Problem description »
Please copy out all lines of the entries that contain the word "recognize".

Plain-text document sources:
╭──
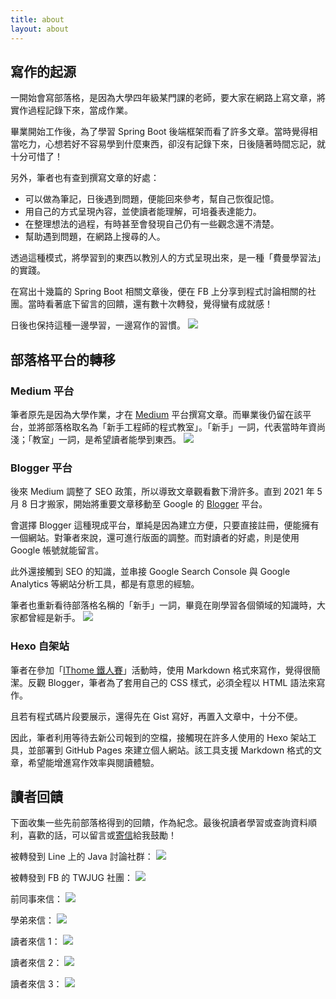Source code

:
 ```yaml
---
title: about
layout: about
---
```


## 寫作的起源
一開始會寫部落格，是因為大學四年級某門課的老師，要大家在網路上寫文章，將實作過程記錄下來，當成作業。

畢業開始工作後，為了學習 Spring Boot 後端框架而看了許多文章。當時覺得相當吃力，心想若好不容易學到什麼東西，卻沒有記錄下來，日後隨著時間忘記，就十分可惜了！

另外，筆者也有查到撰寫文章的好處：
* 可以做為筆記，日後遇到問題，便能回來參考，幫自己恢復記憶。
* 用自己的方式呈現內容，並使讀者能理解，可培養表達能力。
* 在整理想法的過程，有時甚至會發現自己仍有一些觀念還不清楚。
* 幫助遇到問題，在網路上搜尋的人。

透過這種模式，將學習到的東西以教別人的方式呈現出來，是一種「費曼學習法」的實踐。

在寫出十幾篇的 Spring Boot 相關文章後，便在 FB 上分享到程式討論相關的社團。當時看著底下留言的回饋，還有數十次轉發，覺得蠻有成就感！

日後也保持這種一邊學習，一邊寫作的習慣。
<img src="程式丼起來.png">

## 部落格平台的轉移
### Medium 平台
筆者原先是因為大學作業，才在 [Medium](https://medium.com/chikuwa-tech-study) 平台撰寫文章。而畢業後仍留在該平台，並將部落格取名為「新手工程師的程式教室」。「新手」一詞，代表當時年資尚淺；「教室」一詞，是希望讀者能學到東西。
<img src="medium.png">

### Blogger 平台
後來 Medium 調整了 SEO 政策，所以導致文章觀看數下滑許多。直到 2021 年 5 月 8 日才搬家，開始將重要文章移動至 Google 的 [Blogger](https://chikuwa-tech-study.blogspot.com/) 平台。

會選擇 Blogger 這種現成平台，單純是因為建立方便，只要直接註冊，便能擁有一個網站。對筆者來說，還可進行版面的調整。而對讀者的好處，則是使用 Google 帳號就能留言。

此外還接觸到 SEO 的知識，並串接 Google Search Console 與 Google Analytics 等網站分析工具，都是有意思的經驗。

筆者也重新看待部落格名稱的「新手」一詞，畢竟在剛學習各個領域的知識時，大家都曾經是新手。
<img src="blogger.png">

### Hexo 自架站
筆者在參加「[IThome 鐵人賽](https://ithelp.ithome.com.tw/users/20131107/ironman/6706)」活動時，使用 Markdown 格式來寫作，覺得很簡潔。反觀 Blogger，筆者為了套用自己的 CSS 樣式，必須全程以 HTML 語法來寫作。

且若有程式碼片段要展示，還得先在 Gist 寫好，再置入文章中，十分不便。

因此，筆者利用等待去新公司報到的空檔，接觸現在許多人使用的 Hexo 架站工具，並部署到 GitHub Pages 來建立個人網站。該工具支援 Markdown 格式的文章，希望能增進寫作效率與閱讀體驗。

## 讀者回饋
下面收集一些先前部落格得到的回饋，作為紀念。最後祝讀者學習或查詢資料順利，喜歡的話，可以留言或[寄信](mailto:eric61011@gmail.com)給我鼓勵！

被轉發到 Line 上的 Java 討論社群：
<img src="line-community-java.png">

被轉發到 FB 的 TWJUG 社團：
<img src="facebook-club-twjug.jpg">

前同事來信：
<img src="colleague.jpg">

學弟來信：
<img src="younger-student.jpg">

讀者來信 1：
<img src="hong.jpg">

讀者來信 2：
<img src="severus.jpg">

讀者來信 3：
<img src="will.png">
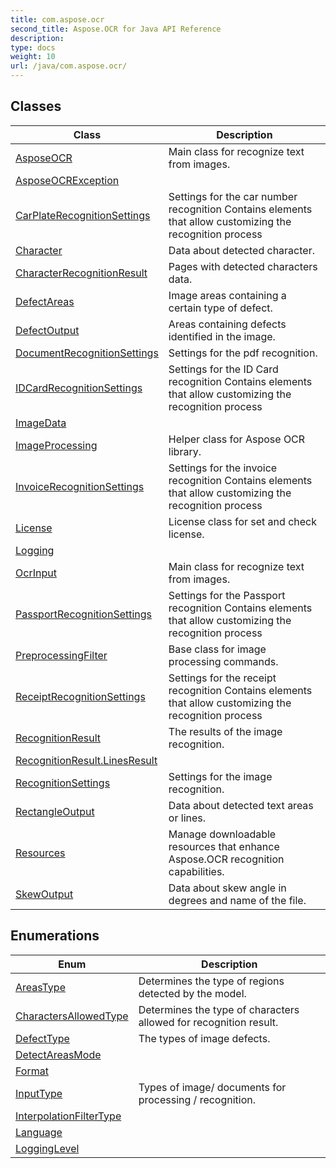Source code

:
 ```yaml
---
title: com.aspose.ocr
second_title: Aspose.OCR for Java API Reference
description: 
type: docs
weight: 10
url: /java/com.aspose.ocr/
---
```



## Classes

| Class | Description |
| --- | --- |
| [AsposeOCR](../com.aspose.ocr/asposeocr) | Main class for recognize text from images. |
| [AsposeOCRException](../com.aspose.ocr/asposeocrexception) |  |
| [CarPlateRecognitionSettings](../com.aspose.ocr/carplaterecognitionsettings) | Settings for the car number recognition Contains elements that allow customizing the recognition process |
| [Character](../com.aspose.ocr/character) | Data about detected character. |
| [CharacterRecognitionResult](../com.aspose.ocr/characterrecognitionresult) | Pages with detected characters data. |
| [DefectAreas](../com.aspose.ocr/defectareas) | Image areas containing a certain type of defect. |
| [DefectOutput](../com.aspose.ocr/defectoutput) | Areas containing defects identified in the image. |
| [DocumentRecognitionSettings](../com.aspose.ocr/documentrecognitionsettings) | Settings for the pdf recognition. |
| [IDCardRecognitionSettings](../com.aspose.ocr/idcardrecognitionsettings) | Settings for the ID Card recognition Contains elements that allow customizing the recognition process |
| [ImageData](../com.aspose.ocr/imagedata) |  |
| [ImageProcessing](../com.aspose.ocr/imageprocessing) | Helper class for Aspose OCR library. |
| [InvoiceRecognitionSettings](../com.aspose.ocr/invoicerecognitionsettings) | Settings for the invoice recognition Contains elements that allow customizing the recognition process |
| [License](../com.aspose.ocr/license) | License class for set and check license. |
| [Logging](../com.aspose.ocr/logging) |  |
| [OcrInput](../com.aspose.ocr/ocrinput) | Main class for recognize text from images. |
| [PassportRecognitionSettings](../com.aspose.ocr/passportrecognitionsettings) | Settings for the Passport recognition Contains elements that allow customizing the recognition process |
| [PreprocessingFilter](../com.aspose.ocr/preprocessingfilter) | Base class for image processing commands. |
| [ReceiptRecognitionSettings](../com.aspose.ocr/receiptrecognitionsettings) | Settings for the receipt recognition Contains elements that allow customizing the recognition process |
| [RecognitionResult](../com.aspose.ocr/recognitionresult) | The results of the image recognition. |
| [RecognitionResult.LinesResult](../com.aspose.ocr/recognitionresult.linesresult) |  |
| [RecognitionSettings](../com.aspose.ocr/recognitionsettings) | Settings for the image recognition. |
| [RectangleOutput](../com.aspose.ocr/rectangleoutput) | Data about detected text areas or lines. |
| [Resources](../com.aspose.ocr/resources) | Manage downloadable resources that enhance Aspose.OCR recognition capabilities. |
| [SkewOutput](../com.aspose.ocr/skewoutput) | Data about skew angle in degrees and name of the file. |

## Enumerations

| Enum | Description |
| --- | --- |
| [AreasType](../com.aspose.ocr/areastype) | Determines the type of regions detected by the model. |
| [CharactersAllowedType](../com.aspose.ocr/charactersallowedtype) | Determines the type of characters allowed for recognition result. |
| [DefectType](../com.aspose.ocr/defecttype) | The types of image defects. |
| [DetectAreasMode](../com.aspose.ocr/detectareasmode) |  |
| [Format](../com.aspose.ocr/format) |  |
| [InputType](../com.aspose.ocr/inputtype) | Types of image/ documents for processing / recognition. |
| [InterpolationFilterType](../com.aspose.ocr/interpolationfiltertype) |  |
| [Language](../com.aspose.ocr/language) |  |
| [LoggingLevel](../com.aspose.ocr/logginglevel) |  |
╰──
Response to the task »
| [AsposeOCR](../com.aspose.ocr/asposeocr) | Main class for recognize text from images. |
| [OcrInput](../com.aspose.ocr/ocrinput) | Main class for recognize text from images. |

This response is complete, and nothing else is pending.